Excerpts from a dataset
□ □ □ □

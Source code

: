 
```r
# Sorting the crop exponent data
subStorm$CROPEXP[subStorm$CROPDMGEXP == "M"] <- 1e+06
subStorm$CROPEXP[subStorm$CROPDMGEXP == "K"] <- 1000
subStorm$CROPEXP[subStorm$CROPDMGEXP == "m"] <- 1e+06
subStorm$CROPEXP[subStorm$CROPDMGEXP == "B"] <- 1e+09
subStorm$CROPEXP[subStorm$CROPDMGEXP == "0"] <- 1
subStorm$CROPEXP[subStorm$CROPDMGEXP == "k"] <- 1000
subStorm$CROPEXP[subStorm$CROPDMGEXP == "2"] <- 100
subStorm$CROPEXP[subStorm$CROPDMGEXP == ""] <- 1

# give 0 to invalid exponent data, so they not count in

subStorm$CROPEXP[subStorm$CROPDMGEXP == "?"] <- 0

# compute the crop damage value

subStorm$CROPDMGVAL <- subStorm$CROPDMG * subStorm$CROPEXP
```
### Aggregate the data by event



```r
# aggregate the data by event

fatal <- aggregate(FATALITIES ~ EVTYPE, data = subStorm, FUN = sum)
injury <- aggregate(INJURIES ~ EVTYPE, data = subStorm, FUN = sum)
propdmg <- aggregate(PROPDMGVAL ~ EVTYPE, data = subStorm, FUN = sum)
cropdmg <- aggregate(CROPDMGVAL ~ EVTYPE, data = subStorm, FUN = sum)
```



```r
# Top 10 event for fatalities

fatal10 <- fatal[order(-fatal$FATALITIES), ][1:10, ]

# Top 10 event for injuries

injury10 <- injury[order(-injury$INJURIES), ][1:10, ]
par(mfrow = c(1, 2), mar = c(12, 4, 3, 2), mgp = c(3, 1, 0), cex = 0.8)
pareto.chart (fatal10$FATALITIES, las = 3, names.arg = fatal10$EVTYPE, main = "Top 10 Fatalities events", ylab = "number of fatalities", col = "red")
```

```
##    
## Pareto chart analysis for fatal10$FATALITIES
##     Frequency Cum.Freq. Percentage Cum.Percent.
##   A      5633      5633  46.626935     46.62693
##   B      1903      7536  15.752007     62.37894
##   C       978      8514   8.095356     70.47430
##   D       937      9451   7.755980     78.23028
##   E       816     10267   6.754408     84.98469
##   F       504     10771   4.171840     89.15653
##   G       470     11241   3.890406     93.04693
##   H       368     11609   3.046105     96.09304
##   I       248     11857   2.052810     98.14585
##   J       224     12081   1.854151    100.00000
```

□ □ □ □

- **Work to complete**
Please output the records shown above, with every character intact.

- **Solution to the problem**
Source code

: 
```r
# Sorting the crop exponent data
subStorm$CROPEXP[subStorm$CROPDMGEXP == "M"] <- 1e+06
subStorm$CROPEXP[subStorm$CROPDMGEXP == "K"] <- 1000
subStorm$CROPEXP[subStorm$CROPDMGEXP == "m"] <- 1e+06
subStorm$CROPEXP[subStorm$CROPDMGEXP == "B"] <- 1e+09
subStorm$CROPEXP[subStorm$CROPDMGEXP == "0"] <- 1
subStorm$CROPEXP[subStorm$CROPDMGEXP == "k"] <- 1000
subStorm$CROPEXP[subStorm$CROPDMGEXP == "2"] <- 100
subStorm$CROPEXP[subStorm$CROPDMGEXP == ""] <- 1

# give 0 to invalid exponent data, so they not count in

subStorm$CROPEXP[subStorm$CROPDMGEXP == "?"] <- 0

# compute the crop damage value

subStorm$CROPDMGVAL <- subStorm$CROPDMG * subStorm$CROPEXP
```
### Aggregate the data by event



```r
# aggregate the data by event

fatal <- aggregate(FATALITIES ~ EVTYPE, data = subStorm, FUN = sum)
injury <- aggregate(INJURIES ~ EVTYPE, data = subStorm, FUN = sum)
propdmg <- aggregate(PROPDMGVAL ~ EVTYPE, data = subStorm, FUN = sum)
cropdmg <- aggregate(CROPDMGVAL ~ EVTYPE, data = subStorm, FUN = sum)
```



```r
# Top 10 event for fatalities

fatal10 <- fatal[order(-fatal$FATALITIES), ][1:10, ]

# Top 10 event for injuries

injury10 <- injury[order(-injury$INJURIES), ][1:10, ]
par(mfrow = c(1, 2), mar = c(12, 4, 3, 2), mgp = c(3, 1, 0), cex = 0.8)
pareto.chart (fatal10$FATALITIES, las = 3, names.arg = fatal10$EVTYPE, main = "Top 10 Fatalities events", ylab = "number of fatalities", col = "red")
```

```
##    
## Pareto chart analysis for fatal10$FATALITIES
##     Frequency Cum.Freq. Percentage Cum.Percent.
##   A      5633      5633  46.626935     46.62693
##   B      1903      7536  15.752007     62.37894
##   C       978      8514   8.095356     70.47430
##   D       937      9451   7.755980     78.23028
##   E       816     10267   6.754408     84.98469
##   F       504     10771   4.171840     89.15653
##   G       470     11241   3.890406     93.04693
##   H       368     11609   3.046105     96.09304
##   I       248     11857   2.052810     98.14585
##   J       224     12081   1.854151    100.00000
```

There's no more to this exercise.